Scan the entries for lines with the word "content", then copy those lines.

Source texts of formatted documents:
* * * * *

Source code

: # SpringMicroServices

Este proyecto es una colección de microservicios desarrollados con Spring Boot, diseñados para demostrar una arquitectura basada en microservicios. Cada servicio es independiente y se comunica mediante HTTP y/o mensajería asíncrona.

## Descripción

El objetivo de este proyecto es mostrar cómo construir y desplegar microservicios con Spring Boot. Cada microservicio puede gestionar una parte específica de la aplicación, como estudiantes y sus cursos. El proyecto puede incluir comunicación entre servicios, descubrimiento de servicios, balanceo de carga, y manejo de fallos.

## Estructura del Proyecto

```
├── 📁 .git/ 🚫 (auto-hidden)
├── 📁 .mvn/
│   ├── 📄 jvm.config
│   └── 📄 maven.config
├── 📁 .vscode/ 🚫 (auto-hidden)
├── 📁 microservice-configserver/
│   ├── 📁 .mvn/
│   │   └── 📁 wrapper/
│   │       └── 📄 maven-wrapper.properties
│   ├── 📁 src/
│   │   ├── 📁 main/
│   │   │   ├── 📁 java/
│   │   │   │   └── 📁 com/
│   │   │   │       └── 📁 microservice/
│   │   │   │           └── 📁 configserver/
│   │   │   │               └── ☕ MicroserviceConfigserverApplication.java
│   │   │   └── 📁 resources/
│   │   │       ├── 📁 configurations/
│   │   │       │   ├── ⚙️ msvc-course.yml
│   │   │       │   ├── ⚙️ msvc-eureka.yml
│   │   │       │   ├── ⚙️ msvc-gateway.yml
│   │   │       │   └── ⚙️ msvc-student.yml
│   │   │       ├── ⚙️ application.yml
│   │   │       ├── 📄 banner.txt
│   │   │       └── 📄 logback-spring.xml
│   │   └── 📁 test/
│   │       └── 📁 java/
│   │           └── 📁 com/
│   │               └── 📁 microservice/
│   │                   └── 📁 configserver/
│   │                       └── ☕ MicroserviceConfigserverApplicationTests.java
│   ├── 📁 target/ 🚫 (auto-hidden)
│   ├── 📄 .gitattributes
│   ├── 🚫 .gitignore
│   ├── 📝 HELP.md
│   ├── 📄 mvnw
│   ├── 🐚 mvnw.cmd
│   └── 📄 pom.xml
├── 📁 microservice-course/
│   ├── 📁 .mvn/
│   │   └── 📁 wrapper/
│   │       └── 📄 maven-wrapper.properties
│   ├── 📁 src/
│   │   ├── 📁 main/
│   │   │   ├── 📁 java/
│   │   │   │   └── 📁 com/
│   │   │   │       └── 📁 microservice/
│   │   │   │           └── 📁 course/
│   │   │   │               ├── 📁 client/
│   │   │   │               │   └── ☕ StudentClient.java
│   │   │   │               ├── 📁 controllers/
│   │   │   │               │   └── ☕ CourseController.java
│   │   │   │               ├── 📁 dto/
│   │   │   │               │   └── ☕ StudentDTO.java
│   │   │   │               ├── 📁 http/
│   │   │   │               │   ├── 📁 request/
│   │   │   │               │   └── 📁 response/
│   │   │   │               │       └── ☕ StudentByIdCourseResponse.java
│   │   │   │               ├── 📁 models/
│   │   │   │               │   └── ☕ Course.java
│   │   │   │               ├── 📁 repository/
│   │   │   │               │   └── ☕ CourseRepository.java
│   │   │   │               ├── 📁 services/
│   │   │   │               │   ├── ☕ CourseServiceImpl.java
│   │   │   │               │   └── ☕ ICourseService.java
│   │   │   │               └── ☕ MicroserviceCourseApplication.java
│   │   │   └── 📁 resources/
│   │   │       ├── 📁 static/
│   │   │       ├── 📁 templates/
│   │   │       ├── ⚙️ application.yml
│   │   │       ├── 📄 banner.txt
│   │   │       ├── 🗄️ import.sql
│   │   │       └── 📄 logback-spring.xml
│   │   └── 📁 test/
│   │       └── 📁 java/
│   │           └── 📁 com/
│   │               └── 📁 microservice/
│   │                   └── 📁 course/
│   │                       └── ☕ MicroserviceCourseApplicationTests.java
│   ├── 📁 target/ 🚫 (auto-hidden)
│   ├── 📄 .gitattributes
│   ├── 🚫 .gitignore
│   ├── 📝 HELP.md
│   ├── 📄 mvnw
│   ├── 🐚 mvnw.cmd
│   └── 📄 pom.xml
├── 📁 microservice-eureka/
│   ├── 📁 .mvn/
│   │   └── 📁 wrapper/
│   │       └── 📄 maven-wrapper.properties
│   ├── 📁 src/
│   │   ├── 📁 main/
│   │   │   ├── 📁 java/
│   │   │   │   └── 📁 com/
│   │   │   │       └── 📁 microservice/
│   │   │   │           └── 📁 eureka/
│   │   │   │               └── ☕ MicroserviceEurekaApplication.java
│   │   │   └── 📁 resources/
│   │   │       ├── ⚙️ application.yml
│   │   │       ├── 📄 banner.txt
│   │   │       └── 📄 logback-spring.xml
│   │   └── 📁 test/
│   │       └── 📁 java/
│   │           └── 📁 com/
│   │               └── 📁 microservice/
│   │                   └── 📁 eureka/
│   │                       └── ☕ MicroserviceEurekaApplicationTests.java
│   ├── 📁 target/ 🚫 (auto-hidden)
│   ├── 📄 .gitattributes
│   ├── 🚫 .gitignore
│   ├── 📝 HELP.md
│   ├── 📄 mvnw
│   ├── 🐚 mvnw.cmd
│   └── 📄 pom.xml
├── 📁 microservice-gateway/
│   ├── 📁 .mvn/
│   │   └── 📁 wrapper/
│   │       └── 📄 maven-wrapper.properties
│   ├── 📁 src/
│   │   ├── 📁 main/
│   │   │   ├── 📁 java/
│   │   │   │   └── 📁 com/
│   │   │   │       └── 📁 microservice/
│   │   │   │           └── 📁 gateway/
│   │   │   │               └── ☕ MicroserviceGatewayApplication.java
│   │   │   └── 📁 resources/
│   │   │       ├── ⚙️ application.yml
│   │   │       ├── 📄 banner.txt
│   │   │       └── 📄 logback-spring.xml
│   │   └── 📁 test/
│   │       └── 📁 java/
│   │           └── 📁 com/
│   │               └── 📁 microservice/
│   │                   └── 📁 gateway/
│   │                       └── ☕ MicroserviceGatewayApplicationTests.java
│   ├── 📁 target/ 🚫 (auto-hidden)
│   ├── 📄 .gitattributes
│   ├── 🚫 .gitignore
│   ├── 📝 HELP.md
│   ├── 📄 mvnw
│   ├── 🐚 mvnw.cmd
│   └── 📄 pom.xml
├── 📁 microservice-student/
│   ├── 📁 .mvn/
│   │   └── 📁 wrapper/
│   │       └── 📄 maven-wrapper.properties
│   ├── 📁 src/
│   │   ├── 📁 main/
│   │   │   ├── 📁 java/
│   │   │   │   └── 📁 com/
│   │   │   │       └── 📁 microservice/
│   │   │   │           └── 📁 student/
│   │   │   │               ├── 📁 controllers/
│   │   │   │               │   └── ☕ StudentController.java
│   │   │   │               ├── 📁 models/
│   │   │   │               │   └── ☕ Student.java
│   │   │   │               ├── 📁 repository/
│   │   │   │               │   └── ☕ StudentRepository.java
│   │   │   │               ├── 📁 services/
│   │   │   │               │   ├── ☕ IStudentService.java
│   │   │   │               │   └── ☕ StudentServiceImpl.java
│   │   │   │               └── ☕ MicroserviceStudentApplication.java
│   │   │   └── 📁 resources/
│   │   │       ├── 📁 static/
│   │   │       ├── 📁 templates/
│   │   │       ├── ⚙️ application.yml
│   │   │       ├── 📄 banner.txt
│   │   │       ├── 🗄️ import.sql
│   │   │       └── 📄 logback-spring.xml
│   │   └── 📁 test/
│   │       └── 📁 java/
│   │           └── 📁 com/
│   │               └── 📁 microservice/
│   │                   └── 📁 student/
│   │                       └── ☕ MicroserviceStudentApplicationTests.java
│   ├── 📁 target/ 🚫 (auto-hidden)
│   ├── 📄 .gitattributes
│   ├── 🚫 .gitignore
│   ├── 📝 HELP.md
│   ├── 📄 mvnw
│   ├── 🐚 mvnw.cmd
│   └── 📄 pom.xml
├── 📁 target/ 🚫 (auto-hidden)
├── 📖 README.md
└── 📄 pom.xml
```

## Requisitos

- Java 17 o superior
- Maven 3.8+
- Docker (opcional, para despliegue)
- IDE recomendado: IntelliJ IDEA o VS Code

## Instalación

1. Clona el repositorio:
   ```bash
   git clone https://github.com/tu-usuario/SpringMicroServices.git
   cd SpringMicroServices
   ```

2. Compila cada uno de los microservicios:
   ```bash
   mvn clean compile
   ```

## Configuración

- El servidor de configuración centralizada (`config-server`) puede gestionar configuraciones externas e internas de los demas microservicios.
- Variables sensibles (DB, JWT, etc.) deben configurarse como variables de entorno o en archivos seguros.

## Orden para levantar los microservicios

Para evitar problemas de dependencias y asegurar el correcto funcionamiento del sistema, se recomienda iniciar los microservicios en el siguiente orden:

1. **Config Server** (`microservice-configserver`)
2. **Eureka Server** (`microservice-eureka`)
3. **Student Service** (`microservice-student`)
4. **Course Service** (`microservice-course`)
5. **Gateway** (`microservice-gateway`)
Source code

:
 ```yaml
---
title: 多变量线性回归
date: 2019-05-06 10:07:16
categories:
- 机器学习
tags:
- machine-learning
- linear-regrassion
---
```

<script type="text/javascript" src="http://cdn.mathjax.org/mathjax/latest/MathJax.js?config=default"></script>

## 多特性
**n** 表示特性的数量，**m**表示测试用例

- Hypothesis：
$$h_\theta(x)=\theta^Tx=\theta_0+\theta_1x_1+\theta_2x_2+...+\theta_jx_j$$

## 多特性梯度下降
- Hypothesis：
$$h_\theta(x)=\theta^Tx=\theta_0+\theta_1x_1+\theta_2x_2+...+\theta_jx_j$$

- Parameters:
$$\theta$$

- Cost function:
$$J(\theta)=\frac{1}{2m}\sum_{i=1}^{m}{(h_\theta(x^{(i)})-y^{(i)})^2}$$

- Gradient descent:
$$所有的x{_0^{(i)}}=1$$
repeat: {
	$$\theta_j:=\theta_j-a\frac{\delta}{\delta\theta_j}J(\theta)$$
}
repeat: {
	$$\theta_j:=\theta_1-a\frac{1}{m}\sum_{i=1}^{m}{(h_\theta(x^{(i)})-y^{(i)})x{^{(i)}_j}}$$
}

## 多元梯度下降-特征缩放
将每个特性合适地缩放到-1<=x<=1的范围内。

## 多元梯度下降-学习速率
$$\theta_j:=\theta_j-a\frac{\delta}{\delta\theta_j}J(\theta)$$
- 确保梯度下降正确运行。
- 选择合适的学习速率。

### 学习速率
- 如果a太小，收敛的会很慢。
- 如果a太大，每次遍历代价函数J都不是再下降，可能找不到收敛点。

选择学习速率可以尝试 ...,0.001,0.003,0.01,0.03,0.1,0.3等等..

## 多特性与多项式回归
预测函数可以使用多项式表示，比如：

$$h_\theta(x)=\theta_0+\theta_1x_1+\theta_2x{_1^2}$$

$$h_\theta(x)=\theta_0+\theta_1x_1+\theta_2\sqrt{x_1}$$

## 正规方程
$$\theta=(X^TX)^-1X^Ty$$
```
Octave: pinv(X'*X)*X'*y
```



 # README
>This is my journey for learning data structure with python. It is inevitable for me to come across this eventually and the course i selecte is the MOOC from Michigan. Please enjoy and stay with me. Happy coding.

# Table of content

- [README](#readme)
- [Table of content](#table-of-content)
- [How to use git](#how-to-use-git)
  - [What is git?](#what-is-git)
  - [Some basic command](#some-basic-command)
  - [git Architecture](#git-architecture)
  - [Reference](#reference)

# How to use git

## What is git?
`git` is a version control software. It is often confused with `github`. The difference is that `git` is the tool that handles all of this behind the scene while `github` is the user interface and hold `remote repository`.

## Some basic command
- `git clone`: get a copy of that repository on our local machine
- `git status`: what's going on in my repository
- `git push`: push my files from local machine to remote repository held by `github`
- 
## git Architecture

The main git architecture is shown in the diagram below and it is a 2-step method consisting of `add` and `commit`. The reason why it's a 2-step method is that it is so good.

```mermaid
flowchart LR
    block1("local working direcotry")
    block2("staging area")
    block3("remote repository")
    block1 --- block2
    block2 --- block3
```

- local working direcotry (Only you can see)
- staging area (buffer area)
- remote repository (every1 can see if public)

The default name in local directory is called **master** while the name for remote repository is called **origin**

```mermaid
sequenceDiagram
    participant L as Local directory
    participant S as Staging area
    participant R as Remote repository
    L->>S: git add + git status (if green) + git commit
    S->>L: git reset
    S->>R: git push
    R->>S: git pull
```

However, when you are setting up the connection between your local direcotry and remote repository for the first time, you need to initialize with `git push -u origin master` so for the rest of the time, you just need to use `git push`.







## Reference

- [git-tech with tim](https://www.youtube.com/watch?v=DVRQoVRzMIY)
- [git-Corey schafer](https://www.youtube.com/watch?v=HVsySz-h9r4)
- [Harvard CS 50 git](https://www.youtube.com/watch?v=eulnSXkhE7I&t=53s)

* * * * *

Result below:
# Table of content
- [Table of content](#table-of-content)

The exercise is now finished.